··· DATA FOR REVIEW ···

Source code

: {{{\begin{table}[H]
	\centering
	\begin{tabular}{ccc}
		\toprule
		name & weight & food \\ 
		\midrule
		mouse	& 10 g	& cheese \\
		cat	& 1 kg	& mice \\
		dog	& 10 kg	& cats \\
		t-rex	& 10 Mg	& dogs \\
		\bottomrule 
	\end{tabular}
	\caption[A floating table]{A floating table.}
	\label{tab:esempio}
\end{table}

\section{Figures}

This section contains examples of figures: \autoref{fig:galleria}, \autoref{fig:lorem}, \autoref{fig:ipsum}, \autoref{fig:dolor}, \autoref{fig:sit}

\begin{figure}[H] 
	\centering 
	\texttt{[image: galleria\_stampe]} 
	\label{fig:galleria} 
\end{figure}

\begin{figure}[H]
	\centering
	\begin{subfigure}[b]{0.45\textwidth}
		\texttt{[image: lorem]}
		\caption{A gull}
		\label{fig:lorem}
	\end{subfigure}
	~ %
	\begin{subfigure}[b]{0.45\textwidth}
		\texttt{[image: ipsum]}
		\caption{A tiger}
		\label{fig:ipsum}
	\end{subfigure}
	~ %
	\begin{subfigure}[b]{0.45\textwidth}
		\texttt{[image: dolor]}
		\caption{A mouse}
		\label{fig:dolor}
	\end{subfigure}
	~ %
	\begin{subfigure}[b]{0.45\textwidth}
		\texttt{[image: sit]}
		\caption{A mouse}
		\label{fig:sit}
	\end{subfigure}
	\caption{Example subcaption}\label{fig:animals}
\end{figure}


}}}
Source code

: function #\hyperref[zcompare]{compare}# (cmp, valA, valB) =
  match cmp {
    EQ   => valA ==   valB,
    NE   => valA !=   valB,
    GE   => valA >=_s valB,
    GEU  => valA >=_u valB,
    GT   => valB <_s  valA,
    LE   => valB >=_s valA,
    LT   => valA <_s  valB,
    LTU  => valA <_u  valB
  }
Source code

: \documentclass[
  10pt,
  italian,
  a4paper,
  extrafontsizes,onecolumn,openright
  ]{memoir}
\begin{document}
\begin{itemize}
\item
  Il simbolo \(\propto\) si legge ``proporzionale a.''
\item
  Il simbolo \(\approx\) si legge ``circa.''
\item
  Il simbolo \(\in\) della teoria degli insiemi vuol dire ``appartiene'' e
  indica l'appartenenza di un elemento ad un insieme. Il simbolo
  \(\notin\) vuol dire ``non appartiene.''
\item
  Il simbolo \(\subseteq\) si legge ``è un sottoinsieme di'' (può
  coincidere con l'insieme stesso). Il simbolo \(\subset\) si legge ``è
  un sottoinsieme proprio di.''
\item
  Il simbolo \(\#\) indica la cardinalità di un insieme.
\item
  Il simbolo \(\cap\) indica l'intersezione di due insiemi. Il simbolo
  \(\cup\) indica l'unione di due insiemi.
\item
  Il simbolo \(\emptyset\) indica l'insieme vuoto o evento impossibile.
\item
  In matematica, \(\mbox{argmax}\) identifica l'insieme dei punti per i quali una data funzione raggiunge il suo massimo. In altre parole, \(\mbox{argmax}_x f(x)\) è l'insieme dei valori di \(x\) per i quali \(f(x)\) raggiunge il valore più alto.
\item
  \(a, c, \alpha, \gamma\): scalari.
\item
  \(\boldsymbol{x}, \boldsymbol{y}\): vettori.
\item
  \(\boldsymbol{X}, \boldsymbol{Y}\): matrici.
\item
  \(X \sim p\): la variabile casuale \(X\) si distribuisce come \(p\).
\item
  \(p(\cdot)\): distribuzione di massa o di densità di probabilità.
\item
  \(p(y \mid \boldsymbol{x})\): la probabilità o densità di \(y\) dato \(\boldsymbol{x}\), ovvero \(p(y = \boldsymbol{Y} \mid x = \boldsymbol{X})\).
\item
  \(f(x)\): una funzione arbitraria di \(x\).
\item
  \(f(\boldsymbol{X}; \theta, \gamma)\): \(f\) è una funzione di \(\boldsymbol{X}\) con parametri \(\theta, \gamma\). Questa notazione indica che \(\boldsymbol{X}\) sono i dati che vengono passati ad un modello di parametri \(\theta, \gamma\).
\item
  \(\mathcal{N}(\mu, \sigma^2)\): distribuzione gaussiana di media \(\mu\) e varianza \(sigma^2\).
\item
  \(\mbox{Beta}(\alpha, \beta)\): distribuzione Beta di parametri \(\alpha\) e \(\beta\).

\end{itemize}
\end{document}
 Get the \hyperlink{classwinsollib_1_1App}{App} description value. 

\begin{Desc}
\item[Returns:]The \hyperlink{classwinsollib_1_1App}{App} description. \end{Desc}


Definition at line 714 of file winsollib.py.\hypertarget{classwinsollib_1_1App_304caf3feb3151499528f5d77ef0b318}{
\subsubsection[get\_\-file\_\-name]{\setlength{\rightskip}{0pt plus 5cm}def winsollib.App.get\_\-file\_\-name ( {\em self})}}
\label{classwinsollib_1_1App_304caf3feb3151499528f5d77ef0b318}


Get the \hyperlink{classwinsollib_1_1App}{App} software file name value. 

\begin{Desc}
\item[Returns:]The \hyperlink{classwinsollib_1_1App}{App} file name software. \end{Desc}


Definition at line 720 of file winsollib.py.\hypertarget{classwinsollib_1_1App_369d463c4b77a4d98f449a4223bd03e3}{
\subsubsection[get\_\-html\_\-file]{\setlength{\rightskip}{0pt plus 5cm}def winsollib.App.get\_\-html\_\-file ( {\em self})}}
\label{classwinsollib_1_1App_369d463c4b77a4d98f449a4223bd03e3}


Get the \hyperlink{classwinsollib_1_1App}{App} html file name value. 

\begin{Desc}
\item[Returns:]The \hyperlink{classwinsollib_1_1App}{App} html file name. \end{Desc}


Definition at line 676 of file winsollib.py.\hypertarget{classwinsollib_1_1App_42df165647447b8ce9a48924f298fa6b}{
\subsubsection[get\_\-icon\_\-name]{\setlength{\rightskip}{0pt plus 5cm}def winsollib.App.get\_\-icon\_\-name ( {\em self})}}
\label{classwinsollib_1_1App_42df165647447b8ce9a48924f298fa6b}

···

Nothing in the material may change; reproduce it all.

Source code

: {{{\begin{table}[H]
	\centering
	\begin{tabular}{ccc}
		\toprule
		name & weight & food \\ 
		\midrule
		mouse	& 10 g	& cheese \\
		cat	& 1 kg	& mice \\
		dog	& 10 kg	& cats \\
		t-rex	& 10 Mg	& dogs \\
		\bottomrule 
	\end{tabular}
	\caption[A floating table]{A floating table.}
	\label{tab:esempio}
\end{table}

\section{Figures}

This section contains examples of figures: \autoref{fig:galleria}, \autoref{fig:lorem}, \autoref{fig:ipsum}, \autoref{fig:dolor}, \autoref{fig:sit}

\begin{figure}[H] 
	\centering 
	\texttt{[image: galleria\_stampe]} 
	\label{fig:galleria} 
\end{figure}

\begin{figure}[H]
	\centering
	\begin{subfigure}[b]{0.45\textwidth}
		\texttt{[image: lorem]}
		\caption{A gull}
		\label{fig:lorem}
	\end{subfigure}
	~ %
	\begin{subfigure}[b]{0.45\textwidth}
		\texttt{[image: ipsum]}
		\caption{A tiger}
		\label{fig:ipsum}
	\end{subfigure}
	~ %
	\begin{subfigure}[b]{0.45\textwidth}
		\texttt{[image: dolor]}
		\caption{A mouse}
		\label{fig:dolor}
	\end{subfigure}
	~ %
	\begin{subfigure}[b]{0.45\textwidth}
		\texttt{[image: sit]}
		\caption{A mouse}
		\label{fig:sit}
	\end{subfigure}
	\caption{Example subcaption}\label{fig:animals}
\end{figure}


}}}
Source code

: function #\hyperref[zcompare]{compare}# (cmp, valA, valB) =
  match cmp {
    EQ   => valA ==   valB,
    NE   => valA !=   valB,
    GE   => valA >=_s valB,
    GEU  => valA >=_u valB,
    GT   => valB <_s  valA,
    LE   => valB >=_s valA,
    LT   => valA <_s  valB,
    LTU  => valA <_u  valB
  }
Source code

: \documentclass[
  10pt,
  italian,
  a4paper,
  extrafontsizes,onecolumn,openright
  ]{memoir}
\begin{document}
\begin{itemize}
\item
  Il simbolo \(\propto\) si legge ``proporzionale a.''
\item
  Il simbolo \(\approx\) si legge ``circa.''
\item
  Il simbolo \(\in\) della teoria degli insiemi vuol dire ``appartiene'' e
  indica l'appartenenza di un elemento ad un insieme. Il simbolo
  \(\notin\) vuol dire ``non appartiene.''
\item
  Il simbolo \(\subseteq\) si legge ``è un sottoinsieme di'' (può
  coincidere con l'insieme stesso). Il simbolo \(\subset\) si legge ``è
  un sottoinsieme proprio di.''
\item
  Il simbolo \(\#\) indica la cardinalità di un insieme.
\item
  Il simbolo \(\cap\) indica l'intersezione di due insiemi. Il simbolo
  \(\cup\) indica l'unione di due insiemi.
\item
  Il simbolo \(\emptyset\) indica l'insieme vuoto o evento impossibile.
\item
  In matematica, \(\mbox{argmax}\) identifica l'insieme dei punti per i quali una data funzione raggiunge il suo massimo. In altre parole, \(\mbox{argmax}_x f(x)\) è l'insieme dei valori di \(x\) per i quali \(f(x)\) raggiunge il valore più alto.
\item
  \(a, c, \alpha, \gamma\): scalari.
\item
  \(\boldsymbol{x}, \boldsymbol{y}\): vettori.
\item
  \(\boldsymbol{X}, \boldsymbol{Y}\): matrici.
\item
  \(X \sim p\): la variabile casuale \(X\) si distribuisce come \(p\).
\item
  \(p(\cdot)\): distribuzione di massa o di densità di probabilità.
\item
  \(p(y \mid \boldsymbol{x})\): la probabilità o densità di \(y\) dato \(\boldsymbol{x}\), ovvero \(p(y = \boldsymbol{Y} \mid x = \boldsymbol{X})\).
\item
  \(f(x)\): una funzione arbitraria di \(x\).
\item
  \(f(\boldsymbol{X}; \theta, \gamma)\): \(f\) è una funzione di \(\boldsymbol{X}\) con parametri \(\theta, \gamma\). Questa notazione indica che \(\boldsymbol{X}\) sono i dati che vengono passati ad un modello di parametri \(\theta, \gamma\).
\item
  \(\mathcal{N}(\mu, \sigma^2)\): distribuzione gaussiana di media \(\mu\) e varianza \(sigma^2\).
\item
  \(\mbox{Beta}(\alpha, \beta)\): distribuzione Beta di parametri \(\alpha\) e \(\beta\).

\end{itemize}
\end{document}
 Get the \hyperlink{classwinsollib_1_1App}{App} description value. 

\begin{Desc}
\item[Returns:]The \hyperlink{classwinsollib_1_1App}{App} description. \end{Desc}


Definition at line 714 of file winsollib.py.\hypertarget{classwinsollib_1_1App_304caf3feb3151499528f5d77ef0b318}{
\subsubsection[get\_\-file\_\-name]{\setlength{\rightskip}{0pt plus 5cm}def winsollib.App.get\_\-file\_\-name ( {\em self})}}
\label{classwinsollib_1_1App_304caf3feb3151499528f5d77ef0b318}


Get the \hyperlink{classwinsollib_1_1App}{App} software file name value. 

\begin{Desc}
\item[Returns:]The \hyperlink{classwinsollib_1_1App}{App} file name software. \end{Desc}


Definition at line 720 of file winsollib.py.\hypertarget{classwinsollib_1_1App_369d463c4b77a4d98f449a4223bd03e3}{
\subsubsection[get\_\-html\_\-file]{\setlength{\rightskip}{0pt plus 5cm}def winsollib.App.get\_\-html\_\-file ( {\em self})}}
\label{classwinsollib_1_1App_369d463c4b77a4d98f449a4223bd03e3}


Get the \hyperlink{classwinsollib_1_1App}{App} html file name value. 

\begin{Desc}
\item[Returns:]The \hyperlink{classwinsollib_1_1App}{App} html file name. \end{Desc}


Definition at line 676 of file winsollib.py.\hypertarget{classwinsollib_1_1App_42df165647447b8ce9a48924f298fa6b}{
\subsubsection[get\_\-icon\_\-name]{\setlength{\rightskip}{0pt plus 5cm}def winsollib.App.get\_\-icon\_\-name ( {\em self})}}
\label{classwinsollib_1_1App_42df165647447b8ce9a48924f298fa6b}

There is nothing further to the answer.